UPDATE: Women and Migration: Responses in Art and Historyedited by Deborah Willis, Ellyn Toscano and Kalia Brooks Nelson, is now available on Open Book Publishers to read or download here. High-quality ebook or printed editions can also be purchased to support Open Book Publishers not-for-profit initiative and scholar-led Open Access publishing.

The “Women and Migration” working group is an interdisciplinary project that examines motives for migration, issues of cultural identity relative to women and global political and cultural movements, with global travel defined in its various forms by participating scholars, journalists, artists and activists.  During the three-day meeting, we explore a diverse range of topics. We consider comparative perspectives the role photography, art, film, and writing played in identifying and re-membering the migratory activities of women.  Paper topics include: The Impermanence of Place: Migration, Memory and Method; Globalization and the Profitable Vagueness of LatinX & Latin American Art; Sparkle and Flow: Women, Photography, and the Mobility of Vision on the Swahili Coast; We Travel and we Care About Home: The Global Travels and Activism of Black Millennial Women; Sing A Black Girl’s Song: Black Femme Insurgency in the Era of #BlackLivesMatter; Diasporic Bronxness: Cardi B and New Embodiments of Black Feminist Futures; Migrant Kitchens/Migrant Women; Refugees and Remittances: Women, the Caribbean Diaspora, and the Long Cold War; Small Acts: Mobilizing Memory Across Borders; ‘So the Sexes May Be Equal’: Gender and Slave Sale as Ending and Beginning in the Forced Migration of the Middle Passage; Displaced Bodies: Perceptions of Migrant Women; Migrations of the Spirit and the Heart: the Religious Roots and Nationalistic Foundations of Black American Women’s Internationalism; Global Travelers: Reframing Black Women’s Political and Cultural Engagement; Migration as a Woman’s Right: Views from History; Diaspora, Indigeneity, Queer Critique: Tracey Moffatt’s Aesthetics of Dwelling in Displacement among many others.

Each International and U.S.-based participant will engage in exchanges related to the interpretations, conceptualizations and theories presented in the individual papers, and will discuss ideas to be integrated into a forthcoming conference and publication.  Further, each will present her individual research paper or artist’s project and address questions and concerns raised by other workshop participants.  We believe that all participants will benefit from this collaboration as we build on the current scholarship and theoretical debates focusing on migration and citizenship.
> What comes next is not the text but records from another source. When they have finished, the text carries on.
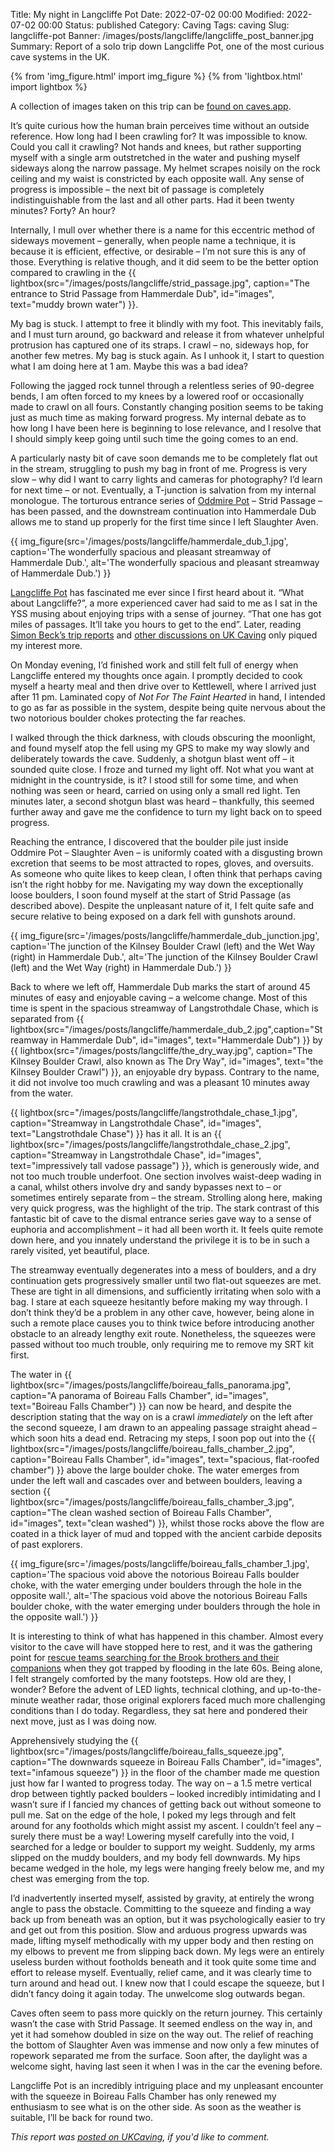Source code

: Title: My night in Langcliffe Pot
Date: 2022-07-02 00:00
Modified: 2022-07-02 00:00
Status: published
Category: Caving
Tags: caving
Slug: langcliffe-pot
Banner: /images/posts/langcliffe/langcliffe_post_banner.jpg
Summary: Report of a solo trip down Langcliffe Pot, one of the most curious cave systems in the UK.

{% from 'img_figure.html' import img_figure %}
{% from 'lightbox.html' import lightbox %}

<span class="fst-italic text-muted">A collection of images taken on this trip can be [found on caves.app][1].</span>

It’s quite curious how the human brain perceives time without an outside reference. How long had I been crawling for? It was impossible to know. Could you call it crawling? Not hands and knees, but rather supporting myself with a single arm outstretched in the water and pushing myself sideways along the narrow passage. My helmet scrapes noisily on the rock ceiling and my waist is constricted by each opposite wall. Any sense of progress is impossible – the next bit of passage is completely indistinguishable from the last and all other parts. Had it been twenty minutes? Forty? An hour?

Internally, I mull over whether there is a name for this eccentric method of sideways movement – generally, when people name a technique, it is because it is efficient, effective, or desirable – I’m not sure this is any of those. Everything is relative though, and it did seem to be the better option compared to crawling in the {{ lightbox(src="/images/posts/langcliffe/strid_passage.jpg", caption="The entrance to Strid Passage from Hammerdale Dub", id="images", text="muddy brown water") }}.

My bag is stuck. I attempt to free it blindly with my foot. This inevitably fails, and I must turn around, go backward and release it from whatever unhelpful protrusion has captured one of its straps. I crawl – no, sideways hop, for another few metres. My bag is stuck again. As I unhook it, I start to question what I am doing here at 1 am. Maybe this was a bad idea? 

Following the jagged rock tunnel through a relentless series of 90-degree bends, I am often forced to my knees by a lowered roof or occasionally made to crawl on all fours. Constantly changing position seems to be taking just as much time as making forward progress. My internal debate as to how long I have been here is beginning to lose relevance, and I resolve that I should simply keep going until such time the going comes to an end. 

A particularly nasty bit of cave soon demands me to be completely flat out in the stream, struggling to push my bag in front of me. Progress is very slow – why did I want to carry lights and cameras for photography? I’d learn for next time – or not. Eventually, a T-junction is salvation from my internal monologue. The torturous entrance series of [Oddmire Pot][2] – Strid Passage – has been passed, and the downstream continuation into Hammerdale Dub allows me to stand up properly for the first time since I left Slaughter Aven.

{{ img_figure(src='/images/posts/langcliffe/hammerdale_dub_1.jpg',
              caption='The wonderfully spacious and pleasant streamway of Hammerdale Dub.',
              alt='The wonderfully spacious and pleasant streamway of Hammerdale Dub.') }}

[Langcliffe Pot][3] has fascinated me ever since I first heard about it. “What about Langcliffe?”, a more experienced caver had said to me as I sat in the YSS musing about enjoying trips with a sense of journey. “That one has got miles of passages. It’ll take you hours to get to the end”. Later, reading [Simon Beck’s trip reports][4] and [other discussions on UK Caving][5] only piqued my interest more.

On Monday evening, I’d finished work and still felt full of energy when Langcliffe entered my thoughts once again. I promptly decided to cook myself a hearty meal and then drive over to Kettlewell, where I arrived just after 11 pm. Laminated copy of *Not For The Faint Hearted* in hand, I intended to go as far as possible in the system, despite being quite nervous about the two notorious boulder chokes protecting the far reaches.

I walked through the thick darkness, with clouds obscuring the moonlight, and found myself atop the fell using my GPS to make my way slowly and deliberately towards the cave. Suddenly, a shotgun blast went off – it sounded quite close. I froze and turned my light off. Not what you want at midnight in the countryside, is it? I stood still for some time, and when nothing was seen or heard, carried on using only a small red light. Ten minutes later, a second shotgun blast was heard – thankfully, this seemed further away and gave me the confidence to turn my light back on to speed progress.

Reaching the entrance, I discovered that the boulder pile just inside Oddmire Pot – Slaughter Aven – is uniformly coated with a disgusting brown excretion that seems to be most attracted to ropes, gloves, and oversuits. As someone who quite likes to keep clean, I often think that perhaps caving isn’t the right hobby for me. Navigating my way down the exceptionally loose boulders, I soon found myself at the start of Strid Passage (as described above). Despite the unpleasant nature of it, I felt quite safe and secure relative to being exposed on a dark fell with gunshots around.

{{ img_figure(src='/images/posts/langcliffe/hammerdale_dub_junction.jpg',
              caption='The junction of the Kilnsey Boulder Crawl (left) and the Wet Way (right) in Hammerdale Dub.',
              alt='The junction of the Kilnsey Boulder Crawl (left) and the Wet Way (right) in Hammerdale Dub.') }}

Back to where we left off, Hammerdale Dub marks the start of around 45 minutes of easy and enjoyable caving – a welcome change. Most of this time is spent in the spacious streamway of Langstrothdale Chase, which is separated from {{ lightbox(src="/images/posts/langcliffe/hammerdale_dub_2.jpg",caption="Streamway in Hammerdale Dub", id="images", text="Hammerdale Dub") }} by {{ lightbox(src="/images/posts/langcliffe/the_dry_way.jpg", caption="The Kilnsey Boulder Crawl, also known as The Dry Way", id="images", text="the Kilnsey Boulder Crawl") }}, an enjoyable dry bypass. Contrary to the name, it did not involve too much crawling and was a pleasant 10 minutes away from the water.

{{ lightbox(src="/images/posts/langcliffe/langstrothdale_chase_1.jpg", caption="Streamway in Langstrothdale Chase", id="images", text="Langstrothdale Chase") }} has it all. It is an {{ lightbox(src="/images/posts/langcliffe/langstrothdale_chase_2.jpg", caption="Streamway in Langstrothdale Chase", id="images", text="impressively tall vadose passage") }}, which is generously wide, and not too much trouble underfoot. One section involves waist-deep wading in a canal, whilst others involve dry and sandy bypasses next to – or sometimes entirely separate from – the stream. Strolling along here, making very quick progress, was the highlight of the trip. The stark contrast of this fantastic bit of cave to the dismal entrance series gave way to a sense of euphoria and accomplishment – it had all been worth it. It feels quite remote down here, and you innately understand the privilege it is to be in such a rarely visited, yet beautiful, place.

The streamway eventually degenerates into a mess of boulders, and a dry continuation gets progressively smaller until two flat-out squeezes are met. These are tight in all dimensions, and sufficiently irritating when solo with a bag. I stare at each squeeze hesitantly before making my way through. I don’t think they’d be a problem in any other cave, however, being alone in such a remote place causes you to think twice before introducing another obstacle to an already lengthy exit route. Nonetheless, the squeezes were passed without too much trouble, only requiring me to remove my SRT kit first.

The water in {{ lightbox(src="/images/posts/langcliffe/boireau_falls_panorama.jpg", caption="A panorama of Boireau Falls Chamber", id="images", text="Boireau Falls Chamber") }} can now be heard, and despite the description stating that the way on is a crawl *immediately* on the left after the second squeeze, I am drawn to an appealing passage straight ahead – which soon hits a dead end. Retracing my steps, I soon pop out into the {{ lightbox(src="/images/posts/langcliffe/boireau_falls_chamber_2.jpg", caption="Boireau Falls Chamber", id="images", text="spacious, flat-roofed chamber") }} above the large boulder choke. The water emerges from under the left wall and cascades over and between boulders, leaving a section {{ lightbox(src="/images/posts/langcliffe/boireau_falls_chamber_3.jpg", caption="The clean washed section of Boireau Falls Chamber", id="images", text="clean washed") }}, whilst those rocks above the flow are coated in a thick layer of mud and topped with the ancient carbide deposits of past explorers.

{{ img_figure(src='/images/posts/langcliffe/boireau_falls_chamber_1.jpg',
              caption='The spacious void above the notorious Boireau Falls boulder choke, with the water emerging under boulders through the hole in the opposite wall.',
              alt='The spacious void above the notorious Boireau Falls boulder choke, with the water emerging under boulders through the hole in the opposite wall.') }}

It is interesting to think of what has happened in this chamber. Almost every visitor to the cave will have stopped here to rest, and it was the gathering point for [rescue teams searching for the Brook brothers and their companions][7] when they got trapped by flooding in the late 60s. Being alone, I felt strangely comforted by the many footsteps. How old are they, I wonder? Before the advent of LED lights, technical clothing, and up-to-the-minute weather radar, those original explorers faced much more challenging conditions than I do today. Regardless, they sat here and pondered their next move, just as I was doing now.

Apprehensively studying the {{ lightbox(src="/images/posts/langcliffe/boireau_falls_squeeze.jpg", caption="The downwards squeeze in Boireau Falls Chamber", id="images", text="infamous squeeze") }} in the floor of the chamber made me question just how far I wanted to progress today. The way on – a 1.5 metre vertical drop between tightly packed boulders – looked incredibly intimidating and I wasn’t sure if I fancied my chances of getting back out without someone to pull me. Sat on the edge of the hole, I poked my legs through and felt around for any footholds which might assist my ascent. I couldn’t feel any – surely there must be a way! Lowering myself carefully into the void, I searched for a ledge or boulder to support my weight. Suddenly, my arms slipped on the muddy boulders, and my body fell downwards. My hips became wedged in the hole, my legs were hanging freely below me, and my chest was emerging from the top. 

I’d inadvertently inserted myself, assisted by gravity, at entirely the wrong angle to pass the obstacle. Committing to the squeeze and finding a way back up from beneath was an option, but it was psychologically easier to try and get out from this position. Slow and arduous progress upwards was made, lifting myself methodically with my upper body and then resting on my elbows to prevent me from slipping back down. My legs were an entirely useless burden without footholds beneath and it took quite some time and effort to release myself. Eventually, relief came, and it was clearly time to turn around and head out. I knew now that I could escape the squeeze, but I didn’t fancy doing it again today. The unwelcome slog outwards began.

Caves often seem to pass more quickly on the return journey. This certainly wasn’t the case with Strid Passage. It seemed endless on the way in, and yet it had somehow doubled in size on the way out. The relief of reaching the bottom of Slaughter Aven was immense and now only a few minutes of ropework separated me from the surface. Soon after, the daylight was a welcome sight, having last seen it when I was in the car the evening before.

Langcliffe Pot is an incredibly intriguing place and my unpleasant encounter with the squeeze in Boireau Falls Chamber has only renewed my enthusiasm to see what is on the other side. As soon as the weather is suitable, I’ll be back for round two.

*This report was [posted on UKCaving][8], if you'd like to comment.*

[1]: https://caves.app/trip/27c34e03-31c4-404f-90a4-386d2d364f27/                      "Langcliffe Pot on caves.app"
[2]: https://cncc.org.uk/cave/oddmire-pot                                              "CNCC: Oddmire Pot"
[3]: https://en.wikipedia.org/wiki/Langcliffe_Pot                                      "Wikipedia: Langcliffe Pot"
[4]: http://simonbeck.blogspot.com/2016/07/langcliffe-pot-via-oddmire.html             "Simon Beck: Langcliffe Pot via Oddmire"
[5]: https://ukcaving.com/board/index.php?threads/langcliffe-pot-solo.22204/           "UKCaving: Langcliffe Pot solo"
[7]: http://caving-library.org.uk/audio/playback-220.html                              "British Caving Library audio archive"
[8]: https://ukcaving.com/board/index.php?threads/my-night-in-langcliffe-pot.29659/    "UKCaving: My night in Langcliffe Pot"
Additionally, we hope to expand perceptions of migrations, identity, race, gender, and work by exploring the global movements of women.

The initial workshop will take place at Villa La Pietra, an ideal place to initiate this discussion, as this site has been instrumental in engaging in discussions about migration. About forty academics, artists, museum specialists, writers, and activists who individually and collectively examine contemporary scholarship, creative expressions, historical trajectories, and pedagogies on gender, race, ethnicity, and migration have been invited with the aim of sharing, comparing, and building paradigms. We envision this working seminar to be a collaborative project that will broaden the current writings and artwork that focus on women and migration.